Mucho menos original se antoja, por el contrario, el imaginar la memoria como una casa, operación metafórica que ha practicado, mismamente, el prologuista de Mi hogar es una caja de mudanzas, o sea, el joven poeta Jorge Villalobos Portalés, en su libro El desgarro (2018). No obstante, esa representación de memoria-casa ha sido sobradamente explotada mucho antes en la poesía española contemporánea por vates de la talla de Luis Rosales, en La casa encendida (1949), o de Francisco Brines, en Las brasas (1960). Con todo, la memoria lírica de Cristina Angélica alberga habitaciones que, sin duda alguna, merece la pena visitar:
He pedido un duplicado de llaves
para tener las mías propias,
para abrir esta memoria
porque he tocado a la puerta
y ya nadie me abre (p. 62),
siempre con la esperanza de despertarla de su obligado y triste letargo:
Entierro a la memoria y a veces,
cuando ha pasado un año desde la última mudanza,
le lloro en el aniversario de su muerte (p. 59).

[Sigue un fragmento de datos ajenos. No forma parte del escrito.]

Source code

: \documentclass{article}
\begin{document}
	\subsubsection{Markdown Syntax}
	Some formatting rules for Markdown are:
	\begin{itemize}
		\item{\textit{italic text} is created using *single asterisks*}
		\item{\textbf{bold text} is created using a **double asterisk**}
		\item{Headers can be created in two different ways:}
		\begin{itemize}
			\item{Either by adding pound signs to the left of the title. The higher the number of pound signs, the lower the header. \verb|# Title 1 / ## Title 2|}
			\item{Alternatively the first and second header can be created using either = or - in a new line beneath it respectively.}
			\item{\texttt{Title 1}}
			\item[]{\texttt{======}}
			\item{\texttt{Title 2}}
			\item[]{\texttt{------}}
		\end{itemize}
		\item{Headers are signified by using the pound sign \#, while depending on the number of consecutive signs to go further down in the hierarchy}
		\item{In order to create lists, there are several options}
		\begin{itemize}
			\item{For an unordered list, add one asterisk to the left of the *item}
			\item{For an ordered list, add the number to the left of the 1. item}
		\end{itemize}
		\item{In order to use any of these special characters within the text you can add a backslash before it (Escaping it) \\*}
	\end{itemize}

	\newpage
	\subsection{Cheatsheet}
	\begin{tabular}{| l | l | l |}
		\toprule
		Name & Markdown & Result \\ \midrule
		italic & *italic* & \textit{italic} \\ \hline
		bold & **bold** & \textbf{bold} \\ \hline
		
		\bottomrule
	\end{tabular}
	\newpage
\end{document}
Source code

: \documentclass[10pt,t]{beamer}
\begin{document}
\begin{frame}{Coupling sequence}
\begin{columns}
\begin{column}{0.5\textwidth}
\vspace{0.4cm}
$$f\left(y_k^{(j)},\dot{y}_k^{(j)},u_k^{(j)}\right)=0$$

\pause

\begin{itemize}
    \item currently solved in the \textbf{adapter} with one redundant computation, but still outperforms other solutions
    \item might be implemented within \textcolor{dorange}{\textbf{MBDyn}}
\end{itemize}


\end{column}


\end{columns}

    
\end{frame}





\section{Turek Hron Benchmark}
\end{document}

Villalobos, en su prólogo —escrito, con la mejor de las voluntades, desde la amistad y el afecto que corresponden a un cicerone literario como él—, compara a Cristina Angélica con poetas como Claudio Rodríguez —entre otros— por su «[…] ópera prima poderoso, renovador y a una temprana edad apabullante» (p. 15). Yo, sin embargo, preferiría augurarle aquí a la autora un porvenir distinto al de Rodríguez, dado que, aunque ciertamente nunca dejaron de acompañarlo en su trayectoria los más excelsos galardones, este jamás conseguiría, al menos en mi opinión, superar su increíble Don de la ebriedad (1953) y superarse, por ende, a sí mismo.
Mi hogar es una caja de mudanzas parece ser, a la postre, un poemario sensible, honesto e inocente que presume de una estimable vertiente sociológica, generacional, y de otra literaria considerable. ¿Qué más puede pedirse hoy por hoy a un primer libro de poesía? Lo demás el tiempo lo dirá, puesto que, entre desalojo y desalojo, los senderos de la poesía son misteriosos y, a menudo, inescrutables.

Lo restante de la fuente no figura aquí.